Until privatizers bring numbers I will continue to cry "bullshit". (Apparently adding my voice to Matt Y's)
Posted by: Bruce Webb at December 12, 2004 01:35 AM
David Brooks's entire life purpose seems to be to reinforce oversimplifications. He's the ultimate legitimizer of "Babbitt America" - an intellectual for anti-intellectuals. An infuriating clown who is a bugle-boy for idiots.
The Times should shitcan his sorry ass yesterday.
Posted by: Paul at December 12, 2004 08:45 AM
Bruce Webb,
Two _New York Times_ articles this morning make the "historic equity returns will continue" fallacy.
"It sounds like a no-lose proposition. According to the Social Security Administration, Treasury bonds can be expected to yield a real annual rate of return of about 3 percent. Equities, by contrast, can be expected to earn 6.5 percent." (Edmund Andrews, "Social Security Reform, With One Big Catch," _NYT_, 2004-12-12, URL http://nytimes.com/2004/12/12/business/yourmoney/12view.html)

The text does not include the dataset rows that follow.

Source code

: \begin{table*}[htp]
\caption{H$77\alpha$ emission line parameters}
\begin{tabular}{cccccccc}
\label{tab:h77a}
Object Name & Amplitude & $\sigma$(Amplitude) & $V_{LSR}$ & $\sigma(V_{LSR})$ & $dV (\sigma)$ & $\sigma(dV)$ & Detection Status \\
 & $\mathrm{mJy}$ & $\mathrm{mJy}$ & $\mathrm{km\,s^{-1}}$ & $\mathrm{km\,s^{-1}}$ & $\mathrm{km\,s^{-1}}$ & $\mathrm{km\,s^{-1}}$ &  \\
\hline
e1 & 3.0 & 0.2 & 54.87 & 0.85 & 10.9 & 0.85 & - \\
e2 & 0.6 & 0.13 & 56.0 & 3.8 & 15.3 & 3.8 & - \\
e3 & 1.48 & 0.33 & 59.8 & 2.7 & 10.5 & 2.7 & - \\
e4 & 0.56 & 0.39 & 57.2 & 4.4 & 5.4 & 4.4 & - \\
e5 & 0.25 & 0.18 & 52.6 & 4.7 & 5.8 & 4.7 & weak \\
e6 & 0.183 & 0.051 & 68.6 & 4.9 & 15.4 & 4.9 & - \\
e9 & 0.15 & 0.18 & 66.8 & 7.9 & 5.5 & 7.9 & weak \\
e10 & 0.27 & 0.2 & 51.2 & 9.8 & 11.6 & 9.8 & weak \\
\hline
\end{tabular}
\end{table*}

"Assume that this person started working at 21 and saw his pay rise so that he was always a medium earner. Figure that half the money is invested in stocks (with an average annual yield of 6.5 percent), 30 percent in corporate bonds (a 3.5 percent yield) and 20 percent in Treasury bonds (3 percent), and then deduct 0.3 percent a year for administrative fees." (David E. Rosenbaum, "Do-It-Yourself Social Security: Many Blanks Left to Fill In," _NYT_, 2004-12-12, URL http://nytimes.com/2004/12/12/weekinreview/12rose.html)
One non-economist who's really been good on the media's lack of digging on this issue has been Bob Somerby at the Daily Howler (http://www.dailyhowler.com). He attacked Brooks' argument in
http://www.dailyhowler.com/dh121104.shtml
and has many recent posts on the subject.
Posted by: liberal at December 12, 2004 08:47 AM
This is the kind of discussion that would delight George Lakoff. He would say "Be watchful, David Brooks isn't spitting bullshit: he's framing the issue as "Market vs State". If you try to debunk his non existent argument you are falling in the trap. Instead you should come up with an opposite and convincing frame, like "Risky Social Security vs Safe Social Security" or any better idea you can think of. Then you will be allowed to get into the details". And I think he would be right.
Posted by: Nicola at December 12, 2004 09:34 AM
Bobby and Nicola
Surely we must frame the debate in terms that are as evokative as the "market or state" frame. Nicely argued.